Por isso é fundamental manter o olhar sobre a realidade, mas que seja inspirado pela fé e pela luz do Evangelho. Na homilia das Vésperas de quarta-feira, o Papa exortou a não cair na tentação da desconfiança e do medo: «Não é momento de parar, não é momento de desistir, não é momento de atracar o barco à margem nem de olhar para trás; não temos que escapar deste tempo, só porque nos mete medo, para nos refugiarmos em formas e estilos do passado. Não! Este é o tempo da graça que o Senhor nos concede para nos aventurarmos no mar da evangelização e da missão». E como que para retomar o discurso, dirigindo-se aos jovens universitários, disse: «procurai e arriscai. Neste momento histórico, os desafios são enormes, os gemidos dolorosos: estamos a viver uma terceira guerra mundial feita aos pedaços. Mas abracemos o risco de pensar que não estamos numa agonia, mas num parto; não no fim, mas no início de um grande espetáculo... Por isso sede protagonistas de uma “nova coreografia” que coloque no centro a pessoa humana, sede coreógrafos da dança da vida».

Não uma agonia, mas um parto. É esta a visão do cristão, de quem sabe discernir e captar a obra de Deus até quando os sinais exteriores da história parecem apontar apenas para uma única direção, a mais sombria e inquietante, sabendo, como já intuía São Paulo, que «toda a criação geme e sofre as dores de parto» (Rm 8, 20).

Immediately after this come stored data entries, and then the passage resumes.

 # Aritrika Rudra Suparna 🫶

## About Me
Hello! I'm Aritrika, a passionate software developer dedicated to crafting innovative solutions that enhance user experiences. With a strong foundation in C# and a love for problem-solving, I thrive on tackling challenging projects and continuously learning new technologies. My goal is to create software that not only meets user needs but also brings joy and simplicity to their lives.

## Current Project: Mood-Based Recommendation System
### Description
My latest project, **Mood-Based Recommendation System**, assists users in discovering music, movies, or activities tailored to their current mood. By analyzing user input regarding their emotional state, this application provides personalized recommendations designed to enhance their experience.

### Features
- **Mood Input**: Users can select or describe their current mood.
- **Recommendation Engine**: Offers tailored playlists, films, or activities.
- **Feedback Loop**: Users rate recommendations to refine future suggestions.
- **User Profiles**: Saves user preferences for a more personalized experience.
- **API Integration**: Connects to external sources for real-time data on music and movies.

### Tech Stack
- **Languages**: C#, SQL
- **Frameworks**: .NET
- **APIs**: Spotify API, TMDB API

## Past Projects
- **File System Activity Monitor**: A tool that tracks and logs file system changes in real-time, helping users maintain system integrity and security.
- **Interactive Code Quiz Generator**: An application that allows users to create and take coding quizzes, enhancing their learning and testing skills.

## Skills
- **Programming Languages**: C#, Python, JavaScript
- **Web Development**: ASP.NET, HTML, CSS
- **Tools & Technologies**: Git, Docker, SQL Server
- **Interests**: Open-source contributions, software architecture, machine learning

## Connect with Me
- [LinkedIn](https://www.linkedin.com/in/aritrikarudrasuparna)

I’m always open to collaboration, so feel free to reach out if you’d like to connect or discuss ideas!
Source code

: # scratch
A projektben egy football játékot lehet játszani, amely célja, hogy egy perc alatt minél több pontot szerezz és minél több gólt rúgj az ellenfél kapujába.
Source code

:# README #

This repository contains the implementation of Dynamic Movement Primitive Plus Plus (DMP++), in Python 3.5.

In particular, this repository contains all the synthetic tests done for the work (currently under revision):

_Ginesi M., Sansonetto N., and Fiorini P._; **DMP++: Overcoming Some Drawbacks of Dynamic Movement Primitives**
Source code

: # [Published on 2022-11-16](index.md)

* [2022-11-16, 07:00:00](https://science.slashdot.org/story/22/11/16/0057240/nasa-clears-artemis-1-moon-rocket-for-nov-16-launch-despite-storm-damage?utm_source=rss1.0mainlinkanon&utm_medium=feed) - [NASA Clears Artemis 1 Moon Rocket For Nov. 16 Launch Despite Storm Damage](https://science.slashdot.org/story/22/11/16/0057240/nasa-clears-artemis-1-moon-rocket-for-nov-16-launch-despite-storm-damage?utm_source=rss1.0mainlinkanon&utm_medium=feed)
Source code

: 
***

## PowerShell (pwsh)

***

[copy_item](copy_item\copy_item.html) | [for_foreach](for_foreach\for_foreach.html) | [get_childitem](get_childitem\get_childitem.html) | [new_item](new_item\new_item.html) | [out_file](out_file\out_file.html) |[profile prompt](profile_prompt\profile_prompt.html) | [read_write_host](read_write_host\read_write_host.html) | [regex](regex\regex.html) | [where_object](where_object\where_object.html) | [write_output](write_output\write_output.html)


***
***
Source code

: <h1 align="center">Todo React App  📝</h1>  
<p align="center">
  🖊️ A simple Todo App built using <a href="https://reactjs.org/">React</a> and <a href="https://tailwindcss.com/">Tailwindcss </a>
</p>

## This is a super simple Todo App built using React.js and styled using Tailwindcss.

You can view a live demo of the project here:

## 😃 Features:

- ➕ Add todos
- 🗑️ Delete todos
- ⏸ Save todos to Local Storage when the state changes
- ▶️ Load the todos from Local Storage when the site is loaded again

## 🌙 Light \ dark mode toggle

O risco perigoso, pelo contrário, é o de nos tornarmos prisioneiros de uma inquietação e de uma nostalgia que não são saudáveis, mas tristes, paralisantes. Respondendo aos universitários, o Papa reiterou que «o cristianismo não pode ser habitado como uma fortaleza rodeada de muralhas, erguendo os seus baluartes contra o mundo». Já há mais de 70 anos, o teólogo jesuíta von Balthasar publicou um ensaio intitulado Derrubar as muralhas, no qual afirma a necessidade de a Igreja abandonar o seu entrincheiramento e destruir as muralhas defensivas que a mantêm separada do mundo moderno e da sua cultura.

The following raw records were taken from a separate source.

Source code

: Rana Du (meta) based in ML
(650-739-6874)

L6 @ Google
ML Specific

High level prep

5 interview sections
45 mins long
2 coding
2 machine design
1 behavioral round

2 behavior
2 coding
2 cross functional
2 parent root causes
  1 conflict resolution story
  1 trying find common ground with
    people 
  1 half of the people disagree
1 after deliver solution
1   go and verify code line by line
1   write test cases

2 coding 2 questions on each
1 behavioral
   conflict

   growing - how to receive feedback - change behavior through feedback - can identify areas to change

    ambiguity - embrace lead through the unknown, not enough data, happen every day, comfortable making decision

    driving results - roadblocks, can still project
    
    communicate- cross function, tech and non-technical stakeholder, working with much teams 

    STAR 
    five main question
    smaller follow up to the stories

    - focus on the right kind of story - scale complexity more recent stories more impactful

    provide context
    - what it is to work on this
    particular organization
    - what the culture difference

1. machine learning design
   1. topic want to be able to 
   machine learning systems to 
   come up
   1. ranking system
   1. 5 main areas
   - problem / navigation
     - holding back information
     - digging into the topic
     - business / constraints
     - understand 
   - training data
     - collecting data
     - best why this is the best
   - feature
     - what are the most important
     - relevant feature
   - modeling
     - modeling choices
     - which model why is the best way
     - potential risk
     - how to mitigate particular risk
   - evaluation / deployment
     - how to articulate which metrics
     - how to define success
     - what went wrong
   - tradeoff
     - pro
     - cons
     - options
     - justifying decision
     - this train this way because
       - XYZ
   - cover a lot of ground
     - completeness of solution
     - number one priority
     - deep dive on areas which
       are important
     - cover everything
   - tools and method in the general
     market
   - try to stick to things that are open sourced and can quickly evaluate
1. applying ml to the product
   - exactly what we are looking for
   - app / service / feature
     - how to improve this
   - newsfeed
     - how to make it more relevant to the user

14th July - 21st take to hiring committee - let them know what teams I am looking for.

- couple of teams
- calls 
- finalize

Por conseguinte, o reconhecimento do próprio cor inquietum não é um aproamento cansado e resignado, mas uma passagem necessária para um recomeço cheio de confiança e esperança, pois, como o Papa recordou aos universitários, a semente deve abrir-se para gerar vida e o inverno deve abrir-se para a «maravilha da primavera. Por isso, tende a coragem de substituir os medos pelos sonhos: substituí os medos pelos sonhos, não sejais administradores de medos, mas empreendedores de sonhos!